Our research harnesses cutting-edge artificial intelligence to revolutionize drug discovery and bioinformatics analysis. We employ state-of-the-art technologies such as vision transformers to accelerate and enhance the accuracy of drug efficacy evaluation. Our team has pioneered innovative, cost-effective, high-throughput methodologies for assessing drug effectiveness. A prime example of our work is the development of SIC50, a groundbreaking label-free approach that combines vision transformer technology with Sobel-edge detection. This method enables us to determine a drug's inhibitory concentration (IC50) directly from phase-contrast images, streamlining the evaluation process.
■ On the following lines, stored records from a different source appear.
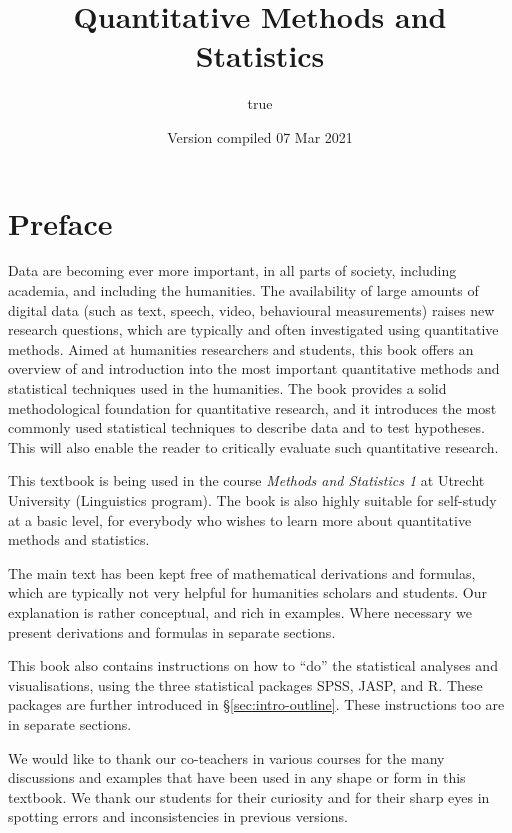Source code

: \documentclass[
]{book}
\title{Quantitative Methods and Statistics}
\author{true}
\date{Version compiled 07 Mar 2021}
\begin{document}
\maketitle

{
\setcounter{tocdepth}{1}
\tableofcontents
}
\hypertarget{preface}{%
\chapter*{Preface}\label{preface}}

Data are becoming ever more important, in all parts of society, including academia, and including the humanities. The availability of large amounts of digital data (such as text, speech, video, behavioural measurements) raises new research questions, which are typically and often investigated using quantitative methods.
Aimed at humanities researchers and students, this book offers an overview of and introduction into the most important quantitative methods and statistical techniques used in the humanities. The book provides a solid methodological foundation for quantitative research, and it introduces the most commonly used statistical techniques to describe data and to test hypotheses. This will also enable the reader to critically evaluate such quantitative research.

This textbook is being used in the course \emph{Methods and Statistics 1} at Utrecht University (Linguistics program). The book is also highly suitable for self-study at a basic level, for everybody who wishes to learn more about quantitative methods and statistics.

The main text has been kept free of mathematical derivations and formulas, which are typically not very helpful for humanities scholars and students. Our explanation is rather conceptual, and rich in examples. Where necessary we present derivations and formulas in separate sections.

This book also contains instructions on how to ``do'' the statistical analyses and visualisations, using the three statistical packages SPSS, JASP, and R. These packages are further introduced in §\ref{sec:intro-outline}. These instructions too are in separate sections.

We would like to thank our co-teachers in various courses for the many discussions and examples that have been used in any shape or form in this textbook. We thank our students for their curiosity and for their sharp eyes in spotting errors and inconsistencies in previous versions.
\end{document}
Furthermore, we leverage the power of generative AI and large language models to tackle the complexities of bioinformatics analysis. These advanced tools allow us to efficiently process and interpret vast, multifaceted datasets, including those generated by single-cell spatial multi-omics techniques. This approach significantly enhances our ability to extract meaningful insights from complex biological data, potentially accelerating discoveries in personalized medicine and targeted therapies.
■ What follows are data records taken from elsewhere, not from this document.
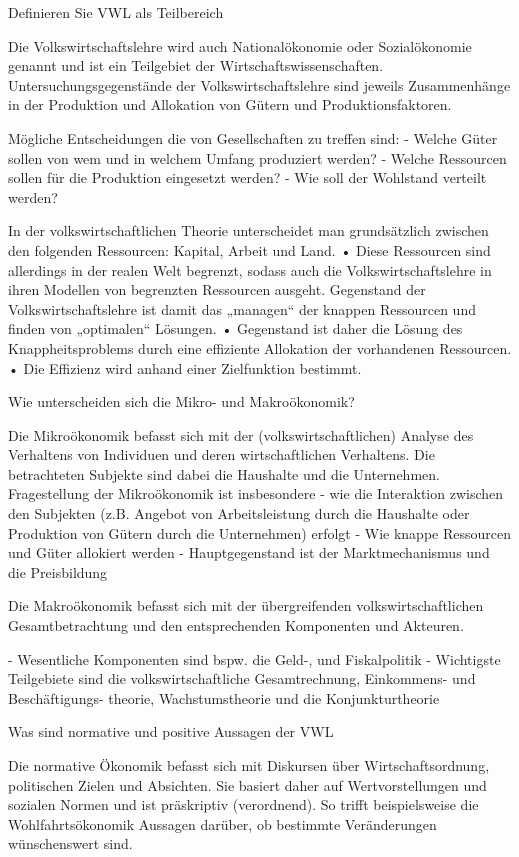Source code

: Definieren Sie VWL als Teilbereich

Die Volkswirtschaftslehre wird auch Nationalökonomie oder Sozialökonomie genannt
und ist ein Teilgebiet der Wirtschaftswissenschaften.
Untersuchungsgegenstände der Volkswirtschaftslehre sind jeweils Zusammenhänge
in der Produktion und Allokation von Gütern und Produktionsfaktoren.

Mögliche Entscheidungen die von Gesellschaften zu treffen sind:
- Welche Güter sollen von wem und in welchem Umfang produziert werden?
- Welche Ressourcen sollen für die Produktion eingesetzt werden?
- Wie soll der Wohlstand verteilt werden?

In der volkswirtschaftlichen Theorie unterscheidet man grundsätzlich
zwischen den folgenden Ressourcen: Kapital, Arbeit und Land.
• Diese Ressourcen sind allerdings in der realen Welt begrenzt, sodass
auch die Volkswirtschaftslehre in ihren Modellen von begrenzten
Ressourcen ausgeht. Gegenstand der Volkswirtschaftslehre ist damit
das „managen“ der knappen Ressourcen und finden von „optimalen“
Lösungen.
• Gegenstand ist daher die Lösung des Knappheitsproblems durch eine
effiziente Allokation der vorhandenen Ressourcen.
• Die Effizienz wird anhand einer Zielfunktion bestimmt.


Wie unterscheiden sich die Mikro- und Makroökonomik?

Die Mikroökonomik befasst sich mit der (volkswirtschaftlichen) Analyse des Verhaltens von
Individuen und deren wirtschaftlichen Verhaltens. 
Die betrachteten Subjekte sind dabei die
Haushalte und die Unternehmen. 
Fragestellung der Mikroökonomik ist insbesondere
- wie die Interaktion zwischen den Subjekten (z.B. Angebot von Arbeitsleistung durch die
Haushalte oder Produktion von Gütern durch die Unternehmen) erfolgt
- Wie knappe Ressourcen und Güter allokiert werden 
- Hauptgegenstand ist der Marktmechanismus und die Preisbildung


Die Makroökonomik befasst sich mit der übergreifenden
volkswirtschaftlichen Gesamtbetrachtung und den
entsprechenden Komponenten und Akteuren.

- Wesentliche Komponenten sind bspw. die Geld-, und
Fiskalpolitik
- Wichtigste Teilgebiete sind die volkswirtschaftliche
Gesamtrechnung, Einkommens- und Beschäftigungs-
theorie, Wachstumstheorie und die Konjunkturtheorie


Was sind normative und positive Aussagen der VWL


Die normative Ökonomik befasst sich mit Diskursen über
Wirtschaftsordnung, politischen Zielen und Absichten.
Sie basiert daher auf Wertvorstellungen und sozialen Normen und
ist präskriptiv (verordnend).
So trifft beispielsweise die Wohlfahrtsökonomik
Aussagen darüber, ob bestimmte Veränderungen wünschenswert sind.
(6) Establishing and using experimental and naturally-occurring disease models to evaluate regenerative products and treatments

Effective research largely depends on the development of successful animal models that can accurately portray the disease processes observed in humans. Our team has been successfully using well-established, surgically- and drug-induced small and large animal models to rigorously test treatment products. In addition, naturally-occurring models, which can more accurately exemplify disease processes are also being used. These models are extremely beneficial not only for humans but also for veterinary scientific advancement in treatment options. Currently, the Wang group is actively collaborating with the UC Davis Veterinary Medicine team and translating the innovative treatments developed in the lab to treat companion animal patients.
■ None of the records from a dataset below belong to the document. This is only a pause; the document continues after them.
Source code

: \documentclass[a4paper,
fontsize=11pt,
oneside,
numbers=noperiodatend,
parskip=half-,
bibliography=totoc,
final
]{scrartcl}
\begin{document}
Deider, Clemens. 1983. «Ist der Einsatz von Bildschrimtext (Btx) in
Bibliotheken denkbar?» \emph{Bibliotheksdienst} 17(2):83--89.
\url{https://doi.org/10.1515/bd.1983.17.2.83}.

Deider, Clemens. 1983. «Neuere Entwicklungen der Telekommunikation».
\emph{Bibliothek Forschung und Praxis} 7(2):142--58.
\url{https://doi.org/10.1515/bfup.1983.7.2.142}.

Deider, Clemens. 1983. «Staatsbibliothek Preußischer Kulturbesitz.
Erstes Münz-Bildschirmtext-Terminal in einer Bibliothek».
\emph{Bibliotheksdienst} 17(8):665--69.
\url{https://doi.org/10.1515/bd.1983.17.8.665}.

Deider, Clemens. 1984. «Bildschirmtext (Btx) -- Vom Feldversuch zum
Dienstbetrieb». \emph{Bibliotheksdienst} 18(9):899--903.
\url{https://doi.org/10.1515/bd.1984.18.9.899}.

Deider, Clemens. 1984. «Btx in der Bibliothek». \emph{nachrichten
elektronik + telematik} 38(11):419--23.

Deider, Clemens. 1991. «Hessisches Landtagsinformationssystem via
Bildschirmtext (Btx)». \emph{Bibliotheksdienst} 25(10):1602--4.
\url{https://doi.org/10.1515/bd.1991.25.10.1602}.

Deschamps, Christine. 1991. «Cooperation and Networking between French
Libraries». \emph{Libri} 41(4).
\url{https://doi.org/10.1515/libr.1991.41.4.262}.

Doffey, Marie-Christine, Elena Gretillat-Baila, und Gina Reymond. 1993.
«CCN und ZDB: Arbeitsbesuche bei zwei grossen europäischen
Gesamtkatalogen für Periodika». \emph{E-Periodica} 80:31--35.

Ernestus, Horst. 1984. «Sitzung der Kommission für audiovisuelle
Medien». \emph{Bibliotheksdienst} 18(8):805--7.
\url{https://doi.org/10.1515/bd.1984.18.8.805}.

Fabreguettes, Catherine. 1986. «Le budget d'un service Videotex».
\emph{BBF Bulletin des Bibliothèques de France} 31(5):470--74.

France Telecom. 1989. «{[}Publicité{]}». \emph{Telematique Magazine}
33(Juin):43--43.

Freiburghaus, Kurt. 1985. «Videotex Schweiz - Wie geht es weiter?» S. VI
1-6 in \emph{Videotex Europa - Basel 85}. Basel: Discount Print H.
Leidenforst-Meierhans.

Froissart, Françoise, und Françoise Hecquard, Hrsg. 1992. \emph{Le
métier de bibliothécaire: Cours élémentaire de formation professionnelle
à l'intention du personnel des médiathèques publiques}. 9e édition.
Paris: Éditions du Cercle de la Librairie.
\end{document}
(7) Generating clinical-grade stem cell products and conducting human clinical trials

Our team has developed rigorous protocols for the production of stem cells under current Good Manufacturing Practice (cGMP) at the UC Davis GMP facility, and carried out extensive investigational new drug (IND)-enabling studies required by the U.S. Food and Drug Administration (FDA) for clinical applications. In particular, Dr. Wang has been collaborating with Dr. Diana Farmer for the past decade in developing a stem cell regenerative therapy for spina bifida and the team has recently received approval from the FDA to test a groundbreaking spina bifida treatment that combines surgery with stem cells. The one-of-a-kind treatment, delivered while the baby is still in the mother’s womb, could improve outcomes for children with the birth defect.

(8) Fostering academic innovation and entrepreneurship

Dr. Wang has established the Center for Surgical Bioengineering (CSB) as a hub for innovation and education, by integrating varying disciplines for a robust collaborative environment and by mentoring physicians, residents, scholars, and graduate and medical students to foster future innovation. The CSB is actively engaged with the emerging Aggie Square, the UC Davis - Sacramento Innovation Center. As the UC Davis School of Medicine Dean's Fellow in Entrepreneurship, Dr. Wang is devoted in expanding our institution’s infrastructure in innovation and entrepreneurship to better link advances in academic research with product and technology development and commercialization, and promoting UC Davis' contribution to socio-economic development.